North Korea said Friday it has tested a new type of cruise missile that could strike U.S. and South Korean warships "at will" if it is attacked, in an apparent reference to the projectiles detected by Seoul when they were launched a day earlier.
The missiles represent the fourth new missile system North Korea said it has introduced and successfully tested this year, sending a defiant message that it will continue to pursue a weapons program that has rattled its neighbors and Washington.
"This new-type cruise rocket is a powerful attack means capable of striking any enemy group of battleships" attempting to attack North Korea and can be used "at will," the North's official Korean Central News Agency said.
It said leader Kim Jong Un observed the launches and that the missiles "accurately detected and hit" floating targets at sea after making "circular flights."
The North's claims cannot be independently confirmed.
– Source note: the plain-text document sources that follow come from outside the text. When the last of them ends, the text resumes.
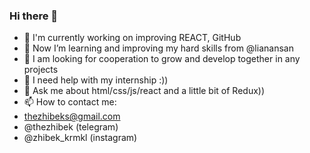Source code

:### Hi there 👋



- 🔭 I'm currently working on improving REACT, GitHub
- 🌱 Now I’m learning and improving my hard skills from @lianansan
- 👯 I am looking for cooperation to grow and develop together in any projects
- 🤔 I need help with my internship :))
- 💬 Ask me about html/css/js/react and a little bit of Redux))
- 📫 How to contact me: 
- thezhibeks@gmail.com
- @thezhibek (telegram)
- @zhibek_krmkl (instagram)
<!--
Here are some ideas to get you started:
**Zhibek-KRMKL/Zhibek-KRMKL** is a ✨ _special_ ✨ repository because its `README.md` (this file) appears on your GitHub profile.
  
-->
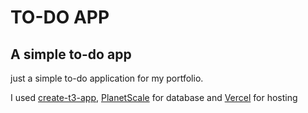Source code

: # TO-DO APP
## A simple to-do app

just a simple to-do application for my portfolio.

I used [create-t3-app](https://create.t3.gg/),
[PlanetScale](https://planetscale.com/) for database and
[Vercel](https://vercel.com/) for hosting
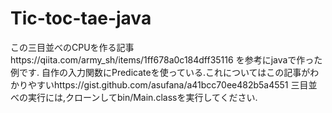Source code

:# Tic-toc-tae-java

この三目並べのCPUを作る記事https://qiita.com/army_sh/items/1ff678a0c184dff35116 を参考にjavaで作った例です.
自作の入力関数にPredicateを使っている.これについてはこの記事がわかりやすいhttps://gist.github.com/asufana/a41bcc70ee482b5a4551
三目並べの実行には,クローンしてbin/Main.classを実行してください.
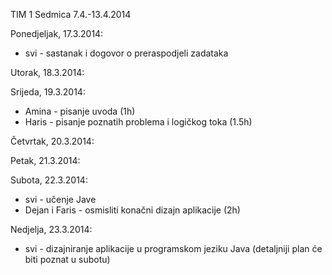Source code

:TIM 1 
Sedmica 7.4.-13.4.2014

Ponedjeljak, 17.3.2014:
* svi - sastanak i dogovor o preraspodjeli zadataka

Utorak, 18.3.2014:

Srijeda, 19.3.2014:
* Amina - pisanje uvoda (1h)
* Haris - pisanje poznatih problema i logičkog toka (1.5h)

Četvrtak, 20.3.2014:

Petak, 21.3.2014:

Subota, 22.3.2014:
* svi - učenje Jave
* Dejan i Faris - osmisliti konačni dizajn aplikacije (2h)

Nedjelja, 23.3.2014:
* svi - dizajniranje aplikacije u programskom jeziku Java (detaljniji plan će biti poznat u subotu)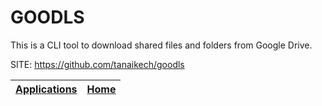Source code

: # GOODLS

 This is a CLI tool to download shared files and folders from Google Drive.

 SITE: https://github.com/tanaikech/goodls

 | [Applications](https://portable-linux-apps.github.io/apps.html) | [Home](https://portable-linux-apps.github.io)
 | --- | --- |
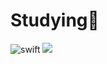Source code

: # Studying📖
![swift](https://github.com/user-attachments/assets/0fcc2464-c9d3-442a-8cf0-29550762a2cb)
<img src="https://img.shields.io/badge/fortran-%23734F96.svg?&style=for-the-badge&logo=fortran&logoColor=white" />
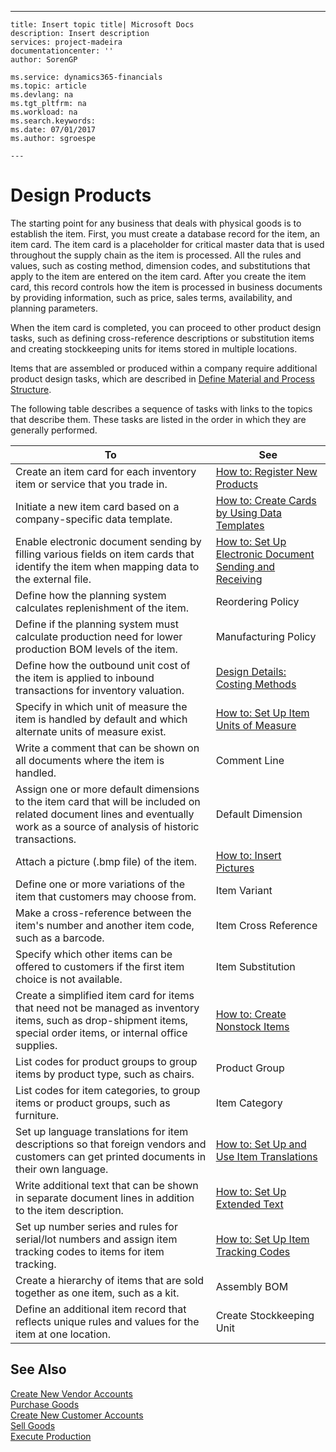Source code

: ---
    title: Insert topic title| Microsoft Docs
    description: Insert description
    services: project-madeira
    documentationcenter: ''
    author: SorenGP

    ms.service: dynamics365-financials
    ms.topic: article
    ms.devlang: na
    ms.tgt_pltfrm: na
    ms.workload: na
    ms.search.keywords:
    ms.date: 07/01/2017
    ms.author: sgroespe

    ---
# Design Products
The starting point for any business that deals with physical goods is to establish the item. First, you must create a database record for the item, an item card. The item card is a placeholder for critical master data that is used throughout the supply chain as the item is processed. All the rules and values, such as costing method, dimension codes, and substitutions that apply to the item are entered on the item card. After you create the item card, this record controls how the item is processed in business documents by providing information, such as price, sales terms, availability, and planning parameters.  
  
 When the item card is completed, you can proceed to other product design tasks, such as defining cross-reference descriptions or substitution items and creating stockkeeping units for items stored in multiple locations.  
  
 Items that are assembled or produced within a company require additional product design tasks, which are described in [Define Material and Process Structure](../FullExperience/define-material-and-process-structure.md).  
  
 The following table describes a sequence of tasks with links to the topics that describe them. These tasks are listed in the order in which they are generally performed.  
  
|**To**|**See**|  
|------------|-------------|  
|Create an item card for each inventory item or service that you trade in.|[How to: Register New Products](../FullExperience/how-to-register-new-products.md)|  
|Initiate a new item card based on a company-specific data template.|[How to: Create Cards by Using Data Templates](../FullExperience/how-to-create-cards-by-using-data-templates.md)|  
|Enable electronic document sending by filling various fields on item cards that identify the item when mapping data to the external file.|[How to: Set Up Electronic Document Sending and Receiving](../FullExperience/how-to-set-up-electronic-document-sending-and-receiving.md)|  
|Define how the planning system calculates replenishment of the item.|Reordering Policy|  
|Define if the planning system must calculate production need for lower production BOM levels of the item.|Manufacturing Policy|  
|Define how the outbound unit cost of the item is applied to inbound transactions for inventory valuation.|[Design Details: Costing Methods](../FullExperience/design-details-costing-methods.md)|  
|Specify in which unit of measure the item is handled by default and which alternate units of measure exist.|[How to: Set Up Item Units of Measure](../FullExperience/how-to-set-up-item-units-of-measure.md)|  
|Write a comment that can be shown on all documents where the item is handled.|Comment Line|  
|Assign one or more default dimensions to the item card that will be included on related document lines and eventually work as a source of analysis of historic transactions.|Default Dimension|  
|Attach a picture \(.bmp file\) of the item.|[How to: Insert Pictures](../FullExperience/how-to-insert-pictures.md)|  
|Define one or more variations of the item that customers may choose from.|Item Variant|  
|Make a cross-reference between the item's number and another item code, such as a barcode.|Item Cross Reference|  
|Specify which other items can be offered to customers if the first item choice is not available.|Item Substitution|  
|Create a simplified item card for items that need not be managed as inventory items, such as drop-shipment items, special order items, or internal office supplies.|[How to: Create Nonstock Items](../FullExperience/how-to-create-nonstock-items.md)|  
|List codes for product groups to group items by product type, such as chairs.|Product Group|  
|List codes for item categories, to group items or product groups, such as furniture.|Item Category|  
|Set up language translations for item descriptions so that foreign vendors and customers can get printed documents in their own language.|[How to: Set Up and Use Item Translations](../FullExperience/how-to-set-up-and-use-item-translations.md)|  
|Write additional text that can be shown in separate document lines in addition to the item description.|[How to: Set Up Extended Text](../FullExperience/how-to-set-up-extended-text.md)|  
|Set up number series and rules for serial\/lot numbers and assign item tracking codes to items for item tracking.|[How to: Set Up Item Tracking Codes](../FullExperience/how-to-set-up-item-tracking-codes.md)|  
|Create a hierarchy of items that are sold together as one item, such as a kit.|Assembly BOM|  
|Define an additional item record that reflects unique rules and values for the item at one location.|Create Stockkeeping Unit|  
  
## See Also  
 [Create New Vendor Accounts](../FullExperience/create-new-vendor-accounts.md)   
 [Purchase Goods](../FullExperience/purchase-goods.md)   
 [Create New Customer Accounts](../FullExperience/create-new-customer-accounts.md)   
 [Sell Goods](../FullExperience/sell-goods.md)   
 [Execute Production](../FullExperience/execute-production.md)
According to South Korea's military, North Korea fired several projectiles off its east coast on Thursday morning and they flew about 200 kilometers before splashing down between the Korean Peninsula and Japan. The launch came days after U.S. aircraft carriers USS Carl Vinson and USS Ronald Reagan left those waters after joint exercises with the South Korean navy.
The North's missile tests present a difficult challenge to new South Korean President Moon Jae-in, who has expressed a desire to reach out to the North.
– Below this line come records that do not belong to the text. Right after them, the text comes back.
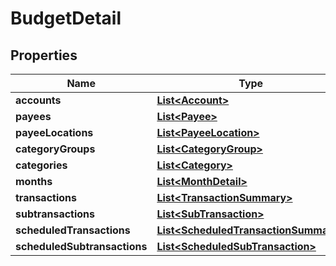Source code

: # BudgetDetail

## Properties
Name | Type | Description | Notes
------------ | ------------- | ------------- | -------------
**accounts** | [**List&lt;Account&gt;**](Account.md) |  |  [optional]
**payees** | [**List&lt;Payee&gt;**](Payee.md) |  |  [optional]
**payeeLocations** | [**List&lt;PayeeLocation&gt;**](PayeeLocation.md) |  |  [optional]
**categoryGroups** | [**List&lt;CategoryGroup&gt;**](CategoryGroup.md) |  |  [optional]
**categories** | [**List&lt;Category&gt;**](Category.md) |  |  [optional]
**months** | [**List&lt;MonthDetail&gt;**](MonthDetail.md) |  |  [optional]
**transactions** | [**List&lt;TransactionSummary&gt;**](TransactionSummary.md) |  |  [optional]
**subtransactions** | [**List&lt;SubTransaction&gt;**](SubTransaction.md) |  |  [optional]
**scheduledTransactions** | [**List&lt;ScheduledTransactionSummary&gt;**](ScheduledTransactionSummary.md) |  |  [optional]
**scheduledSubtransactions** | [**List&lt;ScheduledSubTransaction&gt;**](ScheduledSubTransaction.md) |  |  [optional]
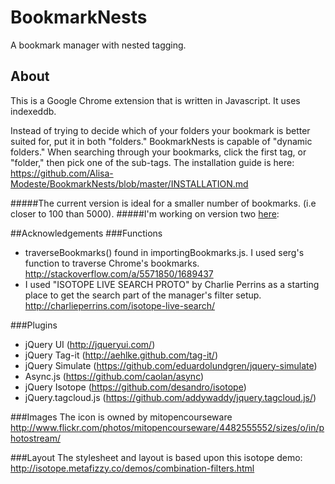 BookmarkNests
=============

A bookmark manager with nested tagging.

About
-----
This is a Google Chrome extension that is written in Javascript. It uses indexeddb.

Instead of trying to decide which of your folders your bookmark is better suited for, put it in both "folders." BookmarkNests is capable of "dynamic folders." When searching through your bookmarks, click the first tag, or "folder," then pick one of the sub-tags. The installation guide is here: https://github.com/Alisa-Modeste/BookmarkNests/blob/master/INSTALLATION.md

#####The current version is ideal for a smaller number of bookmarks. (i.e closer to 100 than 5000).
#####I'm working on version two [here](https://github.com/Alisa-Modeste/BookmarkNests/tree/using_unique_index):

##Acknowledgements
###Functions
- traverseBookmarks() found in importingBookmarks.js. I used serg's function to traverse Chrome's bookmarks. http://stackoverflow.com/a/5571850/1689437
- I used "ISOTOPE LIVE SEARCH PROTO" by Charlie Perrins as a starting place to get the search part of the manager's filter setup. http://charlieperrins.com/isotope-live-search/

###Plugins
- jQuery UI (http://jqueryui.com/)
- jQuery Tag-it (http://aehlke.github.com/tag-it/)
- jQuery Simulate (https://github.com/eduardolundgren/jquery-simulate)
- Async.js (https://github.com/caolan/async)
- jQuery Isotope (https://github.com/desandro/isotope)
- jQuery.tagcloud.js (https://github.com/addywaddy/jquery.tagcloud.js/)

###Images
The icon is owned by mitopencourseware http://www.flickr.com/photos/mitopencourseware/4482555552/sizes/o/in/photostream/

###Layout
The stylesheet and layout is based upon this isotope demo: http://isotope.metafizzy.co/demos/combination-filters.html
North Korea, which could have a working nuclear-tipped intercontinental ballistic missile in the next several years, may also be the most urgent foreign policy concern for the Trump administration, which has been distracted by domestic political turmoil and has insisted China do more to rein in the North's weapons activities.
Bolivia's UN Ambassador Sacha Llorenti Soliz, the current UN Security Council president, told reporters Thursday he had not received any requests for a meeting on the latest launches.
North Korea's weapons tests are meant to build a nuclear and missile program that can stand up to what it sees as U.S. and South Korean hostility, but they are also considered by outside analysts as ways to make its political demands clear to leaders in Washington and Seoul.
Moon has sought to expand cross-border civilian exchanges as a way to improve ties, but North Korea on Monday rejected a Seoul civic group's offer to provide anti-malaria supplies to protest South Korea's support of fresh UN sanctions adopted last week.
Moon said after the new launches that his government "won't back off even a single step and make any compromise" on the issue of national security.
He also warned that North Korea could only face further international isolation and more economic difficulties.
In what will likely become another source of animosities, Moon's government said it will let two of the four North Korean fishermen recently rescued at sea resettle in the South in accordance with their wishes. The two other fishermen who want to return home were repatriated on Friday.
Pyongyang often accuses Seoul of kidnapping its citizens or enticing them to defect to the South.
Last month, North Korea premiered a powerful new midrange missile that outside experts said flew higher than any other missile previously tested by North Korea.
The North in following weeks launched a solid-fuel midrange missile that can be fired on shorter notice than liquid fuel missiles, and also what it descried a new "precision-guided" missile, which experts say is designed with a maneuverable terminal stage meant to frustrate missile defense systems like the U.S. Terminal High Altitude Area Defense that is being deployed in South Korea.